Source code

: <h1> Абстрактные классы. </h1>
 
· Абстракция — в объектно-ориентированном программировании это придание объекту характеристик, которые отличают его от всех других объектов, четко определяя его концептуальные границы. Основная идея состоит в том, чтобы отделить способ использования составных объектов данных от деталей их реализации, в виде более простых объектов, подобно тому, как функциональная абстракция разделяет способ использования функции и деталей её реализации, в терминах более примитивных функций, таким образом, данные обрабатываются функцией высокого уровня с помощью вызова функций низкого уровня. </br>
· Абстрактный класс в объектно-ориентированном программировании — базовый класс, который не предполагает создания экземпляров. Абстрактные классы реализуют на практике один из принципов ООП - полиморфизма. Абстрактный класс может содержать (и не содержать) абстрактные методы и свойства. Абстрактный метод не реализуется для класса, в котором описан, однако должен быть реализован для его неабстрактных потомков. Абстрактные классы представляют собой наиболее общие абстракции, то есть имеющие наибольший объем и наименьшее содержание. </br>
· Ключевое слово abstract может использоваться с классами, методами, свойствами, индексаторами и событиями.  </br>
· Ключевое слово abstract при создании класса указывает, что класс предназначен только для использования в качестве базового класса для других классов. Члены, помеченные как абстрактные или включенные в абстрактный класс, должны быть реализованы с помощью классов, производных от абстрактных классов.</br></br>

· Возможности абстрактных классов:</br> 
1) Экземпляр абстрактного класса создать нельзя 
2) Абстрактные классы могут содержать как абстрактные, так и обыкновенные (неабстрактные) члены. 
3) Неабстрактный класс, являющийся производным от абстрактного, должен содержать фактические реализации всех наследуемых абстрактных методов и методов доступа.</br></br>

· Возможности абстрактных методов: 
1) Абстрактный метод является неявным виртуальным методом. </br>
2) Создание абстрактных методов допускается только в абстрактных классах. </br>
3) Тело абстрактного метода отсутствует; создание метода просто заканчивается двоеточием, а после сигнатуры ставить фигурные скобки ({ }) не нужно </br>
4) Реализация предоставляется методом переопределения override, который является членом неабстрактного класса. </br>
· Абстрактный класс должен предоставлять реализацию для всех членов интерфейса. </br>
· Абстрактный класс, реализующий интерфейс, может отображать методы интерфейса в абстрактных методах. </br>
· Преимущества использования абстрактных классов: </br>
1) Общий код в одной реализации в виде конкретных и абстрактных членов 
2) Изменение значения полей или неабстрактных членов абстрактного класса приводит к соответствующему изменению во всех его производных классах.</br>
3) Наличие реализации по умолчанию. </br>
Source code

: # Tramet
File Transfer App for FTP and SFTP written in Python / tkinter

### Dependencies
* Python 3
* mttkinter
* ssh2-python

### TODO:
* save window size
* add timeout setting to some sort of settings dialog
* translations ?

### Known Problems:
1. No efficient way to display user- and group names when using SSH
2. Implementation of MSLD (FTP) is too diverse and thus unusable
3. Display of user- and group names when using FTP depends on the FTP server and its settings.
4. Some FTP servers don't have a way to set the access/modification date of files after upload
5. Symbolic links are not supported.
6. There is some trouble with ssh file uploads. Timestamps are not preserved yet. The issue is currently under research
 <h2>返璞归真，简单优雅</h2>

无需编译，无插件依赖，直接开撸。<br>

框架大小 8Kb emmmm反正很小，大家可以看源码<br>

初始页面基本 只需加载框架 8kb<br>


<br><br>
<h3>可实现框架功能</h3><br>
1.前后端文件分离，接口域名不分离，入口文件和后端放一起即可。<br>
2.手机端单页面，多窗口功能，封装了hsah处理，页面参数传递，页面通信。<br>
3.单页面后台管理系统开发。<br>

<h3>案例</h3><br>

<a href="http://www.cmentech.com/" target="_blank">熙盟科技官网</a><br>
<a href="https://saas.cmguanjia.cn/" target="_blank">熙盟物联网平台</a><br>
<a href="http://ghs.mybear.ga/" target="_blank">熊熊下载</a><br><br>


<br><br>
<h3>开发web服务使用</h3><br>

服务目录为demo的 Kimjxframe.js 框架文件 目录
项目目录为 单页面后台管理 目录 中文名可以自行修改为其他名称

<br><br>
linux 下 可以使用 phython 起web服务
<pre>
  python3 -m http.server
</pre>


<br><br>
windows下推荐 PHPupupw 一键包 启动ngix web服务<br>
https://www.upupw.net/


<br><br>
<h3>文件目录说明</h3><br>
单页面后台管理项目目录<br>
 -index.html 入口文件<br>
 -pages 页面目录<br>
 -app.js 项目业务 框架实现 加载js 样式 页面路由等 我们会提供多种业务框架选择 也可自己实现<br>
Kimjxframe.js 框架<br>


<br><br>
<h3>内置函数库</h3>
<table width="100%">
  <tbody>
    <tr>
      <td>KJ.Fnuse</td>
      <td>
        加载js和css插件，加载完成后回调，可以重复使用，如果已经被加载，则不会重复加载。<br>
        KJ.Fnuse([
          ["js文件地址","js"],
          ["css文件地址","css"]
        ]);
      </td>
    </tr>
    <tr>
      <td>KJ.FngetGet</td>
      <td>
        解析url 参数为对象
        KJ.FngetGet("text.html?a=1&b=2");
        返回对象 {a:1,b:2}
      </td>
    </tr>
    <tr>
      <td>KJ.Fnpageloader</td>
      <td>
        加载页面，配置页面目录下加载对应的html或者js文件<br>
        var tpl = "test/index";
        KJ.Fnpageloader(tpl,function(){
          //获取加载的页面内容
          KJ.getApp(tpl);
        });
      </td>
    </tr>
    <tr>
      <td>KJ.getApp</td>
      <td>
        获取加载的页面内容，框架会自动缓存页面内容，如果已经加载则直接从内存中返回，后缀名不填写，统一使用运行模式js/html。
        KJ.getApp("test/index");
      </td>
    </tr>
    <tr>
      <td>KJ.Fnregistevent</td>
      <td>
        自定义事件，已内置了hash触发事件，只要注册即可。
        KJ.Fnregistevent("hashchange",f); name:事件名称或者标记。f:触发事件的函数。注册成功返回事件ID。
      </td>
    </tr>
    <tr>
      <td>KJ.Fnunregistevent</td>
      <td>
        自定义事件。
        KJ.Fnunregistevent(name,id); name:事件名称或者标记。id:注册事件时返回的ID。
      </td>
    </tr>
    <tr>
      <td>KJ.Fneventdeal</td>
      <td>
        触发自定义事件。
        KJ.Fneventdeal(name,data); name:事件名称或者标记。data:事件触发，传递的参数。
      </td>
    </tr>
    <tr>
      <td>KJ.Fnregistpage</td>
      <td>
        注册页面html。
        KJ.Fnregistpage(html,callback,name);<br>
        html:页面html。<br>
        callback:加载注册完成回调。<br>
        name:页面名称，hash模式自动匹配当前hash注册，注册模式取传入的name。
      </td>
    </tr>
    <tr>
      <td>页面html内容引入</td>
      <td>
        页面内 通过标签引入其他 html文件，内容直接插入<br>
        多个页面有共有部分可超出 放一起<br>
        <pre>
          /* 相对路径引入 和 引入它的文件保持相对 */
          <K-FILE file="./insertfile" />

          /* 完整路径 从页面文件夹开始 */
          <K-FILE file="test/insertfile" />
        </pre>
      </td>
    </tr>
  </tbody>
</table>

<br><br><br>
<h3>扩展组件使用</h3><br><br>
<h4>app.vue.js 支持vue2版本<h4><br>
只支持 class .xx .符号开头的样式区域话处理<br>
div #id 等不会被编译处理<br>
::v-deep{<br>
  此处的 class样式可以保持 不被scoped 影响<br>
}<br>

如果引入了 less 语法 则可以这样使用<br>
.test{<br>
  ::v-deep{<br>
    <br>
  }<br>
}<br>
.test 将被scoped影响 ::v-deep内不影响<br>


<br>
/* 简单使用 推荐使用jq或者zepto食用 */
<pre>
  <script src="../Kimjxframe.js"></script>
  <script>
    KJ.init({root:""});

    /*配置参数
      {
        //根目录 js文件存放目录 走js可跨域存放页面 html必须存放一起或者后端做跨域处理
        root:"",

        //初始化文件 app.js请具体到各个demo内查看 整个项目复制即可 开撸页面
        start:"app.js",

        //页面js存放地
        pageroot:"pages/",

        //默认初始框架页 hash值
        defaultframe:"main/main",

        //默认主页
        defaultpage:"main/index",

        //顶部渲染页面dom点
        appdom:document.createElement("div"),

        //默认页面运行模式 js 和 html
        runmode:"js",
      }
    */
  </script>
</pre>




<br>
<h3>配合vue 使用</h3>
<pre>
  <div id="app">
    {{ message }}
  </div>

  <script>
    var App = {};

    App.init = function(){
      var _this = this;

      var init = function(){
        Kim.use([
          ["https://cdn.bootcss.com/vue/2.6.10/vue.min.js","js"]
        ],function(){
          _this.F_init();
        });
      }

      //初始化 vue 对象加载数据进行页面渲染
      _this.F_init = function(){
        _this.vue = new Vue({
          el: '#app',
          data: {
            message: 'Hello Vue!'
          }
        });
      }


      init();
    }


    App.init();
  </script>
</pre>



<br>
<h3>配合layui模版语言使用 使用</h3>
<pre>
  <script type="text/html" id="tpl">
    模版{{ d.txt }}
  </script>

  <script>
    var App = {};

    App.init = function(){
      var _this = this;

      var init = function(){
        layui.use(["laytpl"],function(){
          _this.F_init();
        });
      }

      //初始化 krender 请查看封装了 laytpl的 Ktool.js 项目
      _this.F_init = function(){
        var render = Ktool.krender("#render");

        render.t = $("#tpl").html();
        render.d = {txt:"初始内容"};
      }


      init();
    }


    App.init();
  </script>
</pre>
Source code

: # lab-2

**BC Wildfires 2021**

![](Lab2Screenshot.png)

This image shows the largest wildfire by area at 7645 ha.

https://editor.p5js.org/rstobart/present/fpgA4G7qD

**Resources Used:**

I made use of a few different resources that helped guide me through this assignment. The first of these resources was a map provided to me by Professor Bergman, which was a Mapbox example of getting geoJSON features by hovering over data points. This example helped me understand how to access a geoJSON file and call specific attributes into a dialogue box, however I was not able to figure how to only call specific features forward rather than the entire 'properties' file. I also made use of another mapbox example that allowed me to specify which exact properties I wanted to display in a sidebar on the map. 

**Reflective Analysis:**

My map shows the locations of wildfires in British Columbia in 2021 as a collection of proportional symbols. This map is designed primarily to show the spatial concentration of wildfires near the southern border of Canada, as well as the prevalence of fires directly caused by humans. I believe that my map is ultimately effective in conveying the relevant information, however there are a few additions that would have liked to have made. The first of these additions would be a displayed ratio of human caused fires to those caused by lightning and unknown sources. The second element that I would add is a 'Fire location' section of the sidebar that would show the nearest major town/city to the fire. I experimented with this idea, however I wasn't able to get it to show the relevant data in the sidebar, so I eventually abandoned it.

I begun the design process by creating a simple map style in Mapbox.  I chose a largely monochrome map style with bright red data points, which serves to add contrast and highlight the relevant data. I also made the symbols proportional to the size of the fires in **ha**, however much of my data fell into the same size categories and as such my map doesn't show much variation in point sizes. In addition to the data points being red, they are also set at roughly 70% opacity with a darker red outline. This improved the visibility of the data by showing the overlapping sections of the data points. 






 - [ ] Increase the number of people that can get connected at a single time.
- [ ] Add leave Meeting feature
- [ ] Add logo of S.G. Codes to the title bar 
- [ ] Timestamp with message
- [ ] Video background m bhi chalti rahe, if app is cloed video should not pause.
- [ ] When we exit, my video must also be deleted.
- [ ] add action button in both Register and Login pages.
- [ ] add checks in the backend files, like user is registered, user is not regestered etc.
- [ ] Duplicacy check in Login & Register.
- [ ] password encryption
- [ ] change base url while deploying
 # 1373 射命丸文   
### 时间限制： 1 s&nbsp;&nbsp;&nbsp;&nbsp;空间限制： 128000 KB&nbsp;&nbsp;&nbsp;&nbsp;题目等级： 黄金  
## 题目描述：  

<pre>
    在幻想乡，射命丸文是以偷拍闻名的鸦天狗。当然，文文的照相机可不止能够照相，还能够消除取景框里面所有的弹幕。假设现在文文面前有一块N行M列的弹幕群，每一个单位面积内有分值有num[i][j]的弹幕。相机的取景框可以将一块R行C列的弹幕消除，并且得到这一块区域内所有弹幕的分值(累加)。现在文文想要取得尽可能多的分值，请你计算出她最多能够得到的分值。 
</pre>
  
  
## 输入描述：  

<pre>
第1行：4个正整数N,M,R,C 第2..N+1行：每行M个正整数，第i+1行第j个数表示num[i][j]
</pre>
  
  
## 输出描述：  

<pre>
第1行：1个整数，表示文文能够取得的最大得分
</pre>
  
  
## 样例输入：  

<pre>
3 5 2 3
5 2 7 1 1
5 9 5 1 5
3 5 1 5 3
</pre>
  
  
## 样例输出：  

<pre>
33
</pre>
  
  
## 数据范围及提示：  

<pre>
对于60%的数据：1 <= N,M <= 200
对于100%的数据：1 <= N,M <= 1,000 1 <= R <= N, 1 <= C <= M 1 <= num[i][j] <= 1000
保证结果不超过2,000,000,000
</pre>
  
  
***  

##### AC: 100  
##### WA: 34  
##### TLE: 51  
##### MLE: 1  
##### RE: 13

### WHAT YOU NEED TO DO
Which of the lines in the material above contain "https"? Copy each one out.

### RESULT FOR THIS EXERCISE
<a href="https://saas.cmguanjia.cn/" target="_blank">熙盟物联网平台</a><br>
https://www.upupw.net/
          ["https://cdn.bootcss.com/vue/2.6.10/vue.min.js","js"]
https://editor.p5js.org/rstobart/present/fpgA4G7qD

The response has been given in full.